Only one portion of the data is to be written out: from the line bearing "intersections and the" through the line bearing "Arakelov geometry over". Write it exactly as it appears.
╭─ Data excerpts
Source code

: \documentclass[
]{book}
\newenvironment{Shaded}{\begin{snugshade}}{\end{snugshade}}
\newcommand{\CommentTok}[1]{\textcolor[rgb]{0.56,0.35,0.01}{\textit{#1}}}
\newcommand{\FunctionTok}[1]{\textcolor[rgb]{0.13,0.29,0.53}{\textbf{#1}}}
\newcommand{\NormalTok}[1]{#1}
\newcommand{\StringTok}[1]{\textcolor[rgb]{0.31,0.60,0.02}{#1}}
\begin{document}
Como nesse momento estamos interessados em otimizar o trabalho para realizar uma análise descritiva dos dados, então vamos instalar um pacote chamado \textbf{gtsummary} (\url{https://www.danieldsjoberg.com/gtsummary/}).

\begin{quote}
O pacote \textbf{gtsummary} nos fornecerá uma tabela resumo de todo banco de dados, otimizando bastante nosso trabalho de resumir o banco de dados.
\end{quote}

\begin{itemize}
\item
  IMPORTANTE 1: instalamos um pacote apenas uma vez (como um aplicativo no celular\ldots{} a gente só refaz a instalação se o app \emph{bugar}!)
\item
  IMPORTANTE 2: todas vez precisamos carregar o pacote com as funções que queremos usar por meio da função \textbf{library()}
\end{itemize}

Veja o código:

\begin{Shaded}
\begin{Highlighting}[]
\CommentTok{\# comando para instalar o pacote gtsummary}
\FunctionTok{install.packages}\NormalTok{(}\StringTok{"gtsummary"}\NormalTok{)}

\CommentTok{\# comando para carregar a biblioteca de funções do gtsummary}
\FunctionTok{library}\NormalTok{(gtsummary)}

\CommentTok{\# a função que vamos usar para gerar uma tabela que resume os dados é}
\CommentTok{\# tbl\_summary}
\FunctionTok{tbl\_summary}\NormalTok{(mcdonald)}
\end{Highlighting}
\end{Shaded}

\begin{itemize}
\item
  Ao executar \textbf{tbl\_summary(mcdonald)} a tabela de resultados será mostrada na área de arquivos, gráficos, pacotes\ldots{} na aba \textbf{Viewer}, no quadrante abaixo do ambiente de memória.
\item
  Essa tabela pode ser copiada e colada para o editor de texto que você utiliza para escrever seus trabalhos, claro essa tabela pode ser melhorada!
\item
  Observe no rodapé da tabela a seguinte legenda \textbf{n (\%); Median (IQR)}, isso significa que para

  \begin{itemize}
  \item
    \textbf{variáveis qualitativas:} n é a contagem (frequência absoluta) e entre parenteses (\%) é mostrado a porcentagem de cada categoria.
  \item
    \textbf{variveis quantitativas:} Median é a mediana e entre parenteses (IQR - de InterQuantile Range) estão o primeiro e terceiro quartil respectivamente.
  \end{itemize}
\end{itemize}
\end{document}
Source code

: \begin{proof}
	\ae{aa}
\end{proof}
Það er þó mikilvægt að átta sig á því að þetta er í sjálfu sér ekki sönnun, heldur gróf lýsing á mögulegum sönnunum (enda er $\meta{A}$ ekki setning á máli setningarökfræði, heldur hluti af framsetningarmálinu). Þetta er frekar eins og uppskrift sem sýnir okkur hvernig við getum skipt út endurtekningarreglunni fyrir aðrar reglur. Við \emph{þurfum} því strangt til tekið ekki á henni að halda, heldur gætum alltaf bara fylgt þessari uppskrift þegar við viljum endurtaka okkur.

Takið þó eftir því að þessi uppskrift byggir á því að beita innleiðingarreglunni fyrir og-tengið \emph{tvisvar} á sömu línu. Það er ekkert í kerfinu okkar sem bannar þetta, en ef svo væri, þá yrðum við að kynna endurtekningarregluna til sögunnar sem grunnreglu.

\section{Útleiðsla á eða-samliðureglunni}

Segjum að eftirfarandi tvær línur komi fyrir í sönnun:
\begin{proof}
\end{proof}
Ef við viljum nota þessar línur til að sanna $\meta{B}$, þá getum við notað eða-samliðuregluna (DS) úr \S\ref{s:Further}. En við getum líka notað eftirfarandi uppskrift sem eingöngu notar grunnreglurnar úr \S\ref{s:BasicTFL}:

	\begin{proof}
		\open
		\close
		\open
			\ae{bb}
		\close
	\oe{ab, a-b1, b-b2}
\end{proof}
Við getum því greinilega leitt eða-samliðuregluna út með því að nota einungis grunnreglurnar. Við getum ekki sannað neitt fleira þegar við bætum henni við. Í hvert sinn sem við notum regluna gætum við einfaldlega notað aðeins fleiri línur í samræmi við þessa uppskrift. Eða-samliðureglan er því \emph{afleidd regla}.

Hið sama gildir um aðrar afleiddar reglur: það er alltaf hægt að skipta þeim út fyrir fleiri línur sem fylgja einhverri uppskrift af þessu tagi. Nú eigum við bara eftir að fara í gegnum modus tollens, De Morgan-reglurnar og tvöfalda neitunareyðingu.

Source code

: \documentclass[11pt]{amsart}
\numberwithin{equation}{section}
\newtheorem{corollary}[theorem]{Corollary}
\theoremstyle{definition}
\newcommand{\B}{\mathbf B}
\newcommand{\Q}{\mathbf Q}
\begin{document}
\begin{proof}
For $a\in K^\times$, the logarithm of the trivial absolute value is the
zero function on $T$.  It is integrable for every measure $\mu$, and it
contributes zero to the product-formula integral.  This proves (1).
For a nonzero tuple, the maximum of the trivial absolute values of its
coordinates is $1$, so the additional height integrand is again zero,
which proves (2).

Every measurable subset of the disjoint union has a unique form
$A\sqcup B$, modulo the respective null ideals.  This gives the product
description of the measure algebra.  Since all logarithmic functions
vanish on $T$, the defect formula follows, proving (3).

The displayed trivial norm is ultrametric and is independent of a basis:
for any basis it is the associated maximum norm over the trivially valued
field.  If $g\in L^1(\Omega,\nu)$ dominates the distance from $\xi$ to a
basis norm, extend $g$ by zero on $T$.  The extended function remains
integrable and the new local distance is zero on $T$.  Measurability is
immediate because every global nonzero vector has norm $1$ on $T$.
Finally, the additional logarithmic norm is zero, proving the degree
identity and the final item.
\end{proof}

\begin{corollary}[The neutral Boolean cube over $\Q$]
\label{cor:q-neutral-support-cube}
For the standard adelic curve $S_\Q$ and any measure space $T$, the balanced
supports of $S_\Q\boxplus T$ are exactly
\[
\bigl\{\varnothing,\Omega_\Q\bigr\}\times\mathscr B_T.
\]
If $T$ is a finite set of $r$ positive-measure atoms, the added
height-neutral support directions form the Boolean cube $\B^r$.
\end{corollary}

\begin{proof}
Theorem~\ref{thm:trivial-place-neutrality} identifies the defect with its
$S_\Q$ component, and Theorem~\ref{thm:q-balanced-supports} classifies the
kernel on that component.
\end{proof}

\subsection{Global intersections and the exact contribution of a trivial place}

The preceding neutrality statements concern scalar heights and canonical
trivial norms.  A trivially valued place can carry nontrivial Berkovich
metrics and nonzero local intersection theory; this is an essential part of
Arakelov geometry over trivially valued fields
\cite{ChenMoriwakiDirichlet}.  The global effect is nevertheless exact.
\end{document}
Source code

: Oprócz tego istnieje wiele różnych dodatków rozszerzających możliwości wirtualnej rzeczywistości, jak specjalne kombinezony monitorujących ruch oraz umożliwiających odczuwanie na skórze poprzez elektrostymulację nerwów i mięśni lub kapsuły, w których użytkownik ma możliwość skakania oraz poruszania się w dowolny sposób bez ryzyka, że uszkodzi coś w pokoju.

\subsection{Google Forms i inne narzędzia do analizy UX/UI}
╰─
- Reply to the exercise:
\subsection{Global intersections and the exact contribution of a trivial place}

The preceding neutrality statements concern scalar heights and canonical
trivial norms.  A trivially valued place can carry nontrivial Berkovich
metrics and nonzero local intersection theory; this is an essential part of
Arakelov geometry over trivially valued fields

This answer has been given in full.